Flood Victims Want To See Action
February 12, 2018
By John Steinberger | Contributing Writer
A gathering of about 80 Charleston residents, mostly from flood-prone West Ashley neighborhoods, attended a presentation at Bees Landing Recreation Center Thursday. State government representatives explained the details of federal flooding mitigation programs they administer, but those in attendance wanted to hear about the City of Charleston’s future plans to repair the failed drainage system. Charleston’s Chief Resilience Officer Mark Wilbert, who has been on the job for a little more than a year, offered no solutions. He said, “This is a problem which has been building up for many years.

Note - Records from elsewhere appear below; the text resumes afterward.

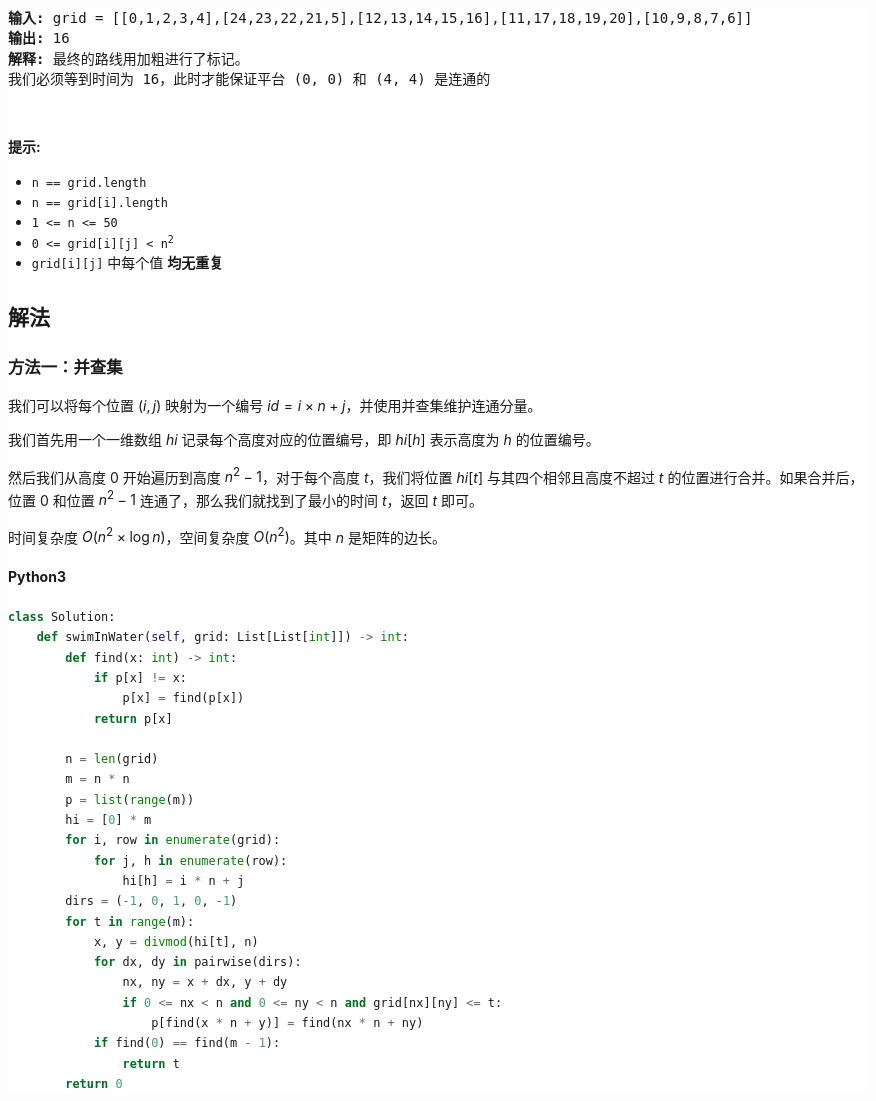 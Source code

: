 <pre>
<strong>输入:</strong> grid = [[0,1,2,3,4],[24,23,22,21,5],[12,13,14,15,16],[11,17,18,19,20],[10,9,8,7,6]]
<strong>输出:</strong> 16
<strong>解释: </strong>最终的路线用加粗进行了标记。
我们必须等到时间为 16，此时才能保证平台 (0, 0) 和 (4, 4) 是连通的
</pre>

<p>&nbsp;</p>

<p><strong>提示:</strong></p>

<ul>
	<li><code>n == grid.length</code></li>
	<li><code>n == grid[i].length</code></li>
	<li><code>1 &lt;= n &lt;= 50</code></li>
	<li><code>0 &lt;= grid[i][j] &lt;&nbsp;n<sup>2</sup></code></li>
	<li><code>grid[i][j]</code>&nbsp;中每个值&nbsp;<strong>均无重复</strong></li>
</ul>



## 解法



### 方法一：并查集

我们可以将每个位置 $(i, j)$ 映射为一个编号 $id = i \times n + j$，并使用并查集维护连通分量。

我们首先用一个一维数组 $hi$ 记录每个高度对应的位置编号，即 $hi[h]$ 表示高度为 $h$ 的位置编号。

然后我们从高度 $0$ 开始遍历到高度 $n^2 - 1$，对于每个高度 $t$，我们将位置 $hi[t]$ 与其四个相邻且高度不超过 $t$ 的位置进行合并。如果合并后，位置 $0$ 和位置 $n^2 - 1$ 连通了，那么我们就找到了最小的时间 $t$，返回 $t$ 即可。

时间复杂度 $O(n^2 \times \log n)$，空间复杂度 $O(n^2)$。其中 $n$ 是矩阵的边长。



#### Python3

```python
class Solution:
    def swimInWater(self, grid: List[List[int]]) -> int:
        def find(x: int) -> int:
            if p[x] != x:
                p[x] = find(p[x])
            return p[x]

        n = len(grid)
        m = n * n
        p = list(range(m))
        hi = [0] * m
        for i, row in enumerate(grid):
            for j, h in enumerate(row):
                hi[h] = i * n + j
        dirs = (-1, 0, 1, 0, -1)
        for t in range(m):
            x, y = divmod(hi[t], n)
            for dx, dy in pairwise(dirs):
                nx, ny = x + dx, y + dy
                if 0 <= nx < n and 0 <= ny < n and grid[nx][ny] <= t:
                    p[find(x * n + y)] = find(nx * n + ny)
            if find(0) == find(m - 1):
                return t
        return 0
```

We’re actively looking for every revenue source we can find to fix the problem.”
Engineering firm Weston and Sampson conducted a five-month Church Creek Drainage Basin Study, which proposed specific drainage infrastructure solutions with an estimated price tag of $44 Million. The final report, which involved 14 public meetings, field surveys, aerial photography and computer modeling, has not been released to the public yet. Charleston public works director Laura Cabiness indicated that the report should be published by the end of the month. Charleston’s $212 Million 2008 budget includes no spending for the Church Creek study’s recommendations. It did include about $6 Million to fund a bicycle path downtown.
Representatives from the South Carolina departments of natural resources and emergency management discussed the various federal flooding mitigation programs. Some in attendance have experienced flooding damage four times since 2015 and wanted to learn about the Federal Emergency Management Agency’s (FEMA) home buy-back program. Jessica Artz, a flood mitigation specialist with the SC Department of Natural Resources (DNR), said the program only has $90 Million allocated nationwide. Millions of Americans experienced flooding in 2017 during hurricanes Harvey and Irma. The City of Charleston will have to apply for the mitigation grants to DNR in March, which will then send the application to FEMA. A Charleston grant application following Hurricane Matthew in 2016 was denied. The program also reimburses qualified homeowners to elevate their homes.
Allen Fountain with the SC Emergency Management Division discussed the federal Hazard Mitigation Grant program, which requires a Presidential Disaster Declaration for South Carolina to make residents eligible. The program was used to authorize the acquisition of 48 homes in Shadowmoss in the aftermath of the 2015 flooding events. Residents in the affected properties have been told they will receive the buy-outs, based on the pre-flooding assessed value of their homes by late August or early September. The vacant properties will then be deeded as open space in perpetuity, and Charleston could convert the open space to a retention pond. Homeowners were encouraged to contact Charleston flood plain manager Van Hewitt at firstname.lastname@example.org or 843-579-7519 to inquire about their flood insurance status, property elevation and grant eligibility.
The tone of the meeting was very tense. Homeowners expressed frustration over the practice of clear-cutting trees in wetlands areas, filling them in with impermeable clay and paving them, which increases stormwater runoff. There were also concerns expressed about elevating the soil at construction sites, causing runoff to impact existing neighborhoods, and the health programs associated with post-flooding mold. Some in attendance were encouraging residents to write letters calling for a public hearing with the U.S. Army Corps of Engineers, the agency which grants wetlands permits. Letters must addressed to U.S. Army Corps of Engineers, Regulatory Division, 69 Hagood Avenue, Charleston, SC 29403. 35 letters are needed to trigger a public hearing.
Rising Tide has been documenting drainage problems in West Ashley since 2015. There were two major flooding events in 2015 in what is now known as the “1000-year Flood”. Thousands of homeowners sustained flooding damage during that time. The City of Charleston’s attitude at the time was “there is nothing we can do” to protect homeowners. The Weston and Sampson Church Creek Drainage Basin Study shows us that there is a lot we can do, including installing a pumping station and tidal gates and digging a large retention pond. It is now time for action!